Телефон Кайсера вновь зазвонил.

– Это опять Ленц, – проворчал он, глядя на экранчик.

– Поговорите с ним?

– И не подумаю.

Поскольку Кайсер в нашей беседе уже давно перешел на личности, я решила последовать его примеру.

– Вы только что потрясли перед моим носом грязным бельем Ленца. Меня это увлекло. Потрясите теперь своим. Почему вы сбежали из Квонтико?

– А что вам об этом рассказал Ленц?

– Ничего. Предложил мне самой задать вам этот вопрос.

Кайсер скользнул цепким взглядом вдоль берега и несколько секунд разглядывал парочку влюбленных, которые грелись на солнышке в отдалении. Все как у людей: одеяло, вода, верная собака и переносной холодильник с напитками.

– Все просто – я перегорел. Это со всеми нами случается рано или поздно. Со мной случилось раньше.

– А что, собственно, случилось?

– Я провел в Квонтико четыре года и за это время стал фактически правой рукой Бакстера. Совал свой нос повсюду, лез куда надо и не надо. И в итоге был завязан одновременно на сотне дел с лишним. Детоубийства, серийные изнасилования, взрывы, похищения людей – полный ассортимент.
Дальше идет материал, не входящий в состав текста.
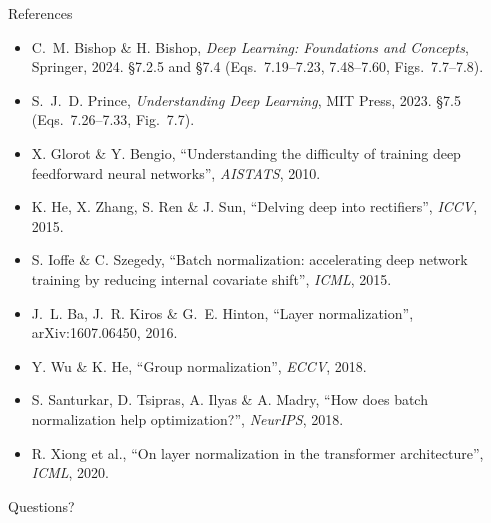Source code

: \documentclass[aspectratio=169, 11pt]{beamer}
\begin{document}
\begin{frame}{References}
  \vspace{0.2em}
  {\scriptsize
  \begin{itemize}\itemsep0.26em
    \item C.~M. Bishop \& H. Bishop, \emph{Deep Learning: Foundations
          and Concepts}, Springer, 2024. \S7.2.5 and \S7.4
          (Eqs.~7.19--7.23, 7.48--7.60, Figs.~7.7--7.8).
    \item S.~J.~D. Prince, \emph{Understanding Deep Learning}, MIT
          Press, 2023. \S7.5 (Eqs.~7.26--7.33, Fig.~7.7).
    \item X. Glorot \& Y. Bengio, ``Understanding the difficulty of
          training deep feedforward neural networks'',
          \emph{AISTATS}, 2010.
    \item K. He, X. Zhang, S. Ren \& J. Sun, ``Delving deep into
          rectifiers'', \emph{ICCV}, 2015.
    \item S. Ioffe \& C. Szegedy, ``Batch normalization: accelerating
          deep network training by reducing internal covariate shift'',
          \emph{ICML}, 2015.
    \item J.~L. Ba, J.~R. Kiros \& G.~E. Hinton, ``Layer
          normalization'', arXiv:1607.06450, 2016.
    \item Y. Wu \& K. He, ``Group normalization'', \emph{ECCV}, 2018.
    \item S. Santurkar, D. Tsipras, A. Ilyas \& A. Madry, ``How does
          batch normalization help optimization?'',
          \emph{NeurIPS}, 2018.
    \item R. Xiong et al., ``On layer normalization in the transformer
          architecture'', \emph{ICML}, 2020.
  \end{itemize}}
\end{frame}

\begin{frame}[standout]
  Questions?
\end{frame}
\end{document}

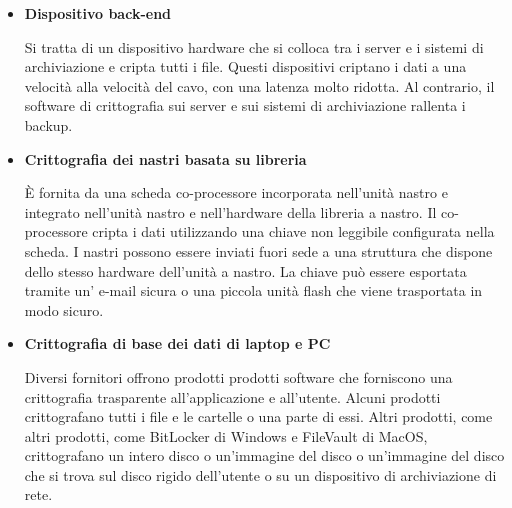 \begin{itemize}
    \item \textbf{Dispositivo back-end}
    
    Si tratta di un dispositivo hardware che si colloca tra i server e i sistemi di archiviazione e cripta tutti i file. Questi dispositivi criptano i dati a una velocità alla velocità del cavo, con una latenza molto ridotta. Al contrario, il software di crittografia sui server e sui sistemi di archiviazione rallenta i backup. 
    
    \item \textbf{Crittografia dei nastri basata su libreria}
    
    È fornita da una scheda co-processore incorporata nell'unità nastro e integrato nell'unità nastro e nell'hardware della libreria a nastro. Il co-processore cripta i dati utilizzando una chiave non leggibile configurata nella scheda. I nastri possono essere inviati fuori sede a una struttura che dispone dello stesso hardware dell'unità a nastro. La chiave può essere esportata tramite un' e-mail sicura o una piccola unità flash che viene trasportata in modo sicuro. 
    
    \item \textbf{Crittografia di base dei dati di laptop e PC}
    
    Diversi fornitori offrono prodotti prodotti software che forniscono una crittografia trasparente all'applicazione e all'utente. Alcuni prodotti crittografano tutti i file e le cartelle o una parte di essi. Altri prodotti, come altri prodotti, come BitLocker di Windows e FileVault di MacOS, crittografano un intero disco o un'immagine del disco o un'immagine del disco che si trova sul disco rigido dell'utente o su un dispositivo di archiviazione di rete.
\end{itemize}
В такой ситуации бесполезно пытаться расставлять приоритеты, потому что за каждой строчкой в деле, за каждой фотографией, за каждой уликой – слезы и разбитые сердца. Убитые горем родители, мужья, дети. Я не мог задвинуть на второй план никого из них. И кончилось тем, что я практически переселился в академию. И даже не заметил, что в какой-то момент вновь обрел статус холостяка. Ну а потом… а потом случилось то, что должно было случиться.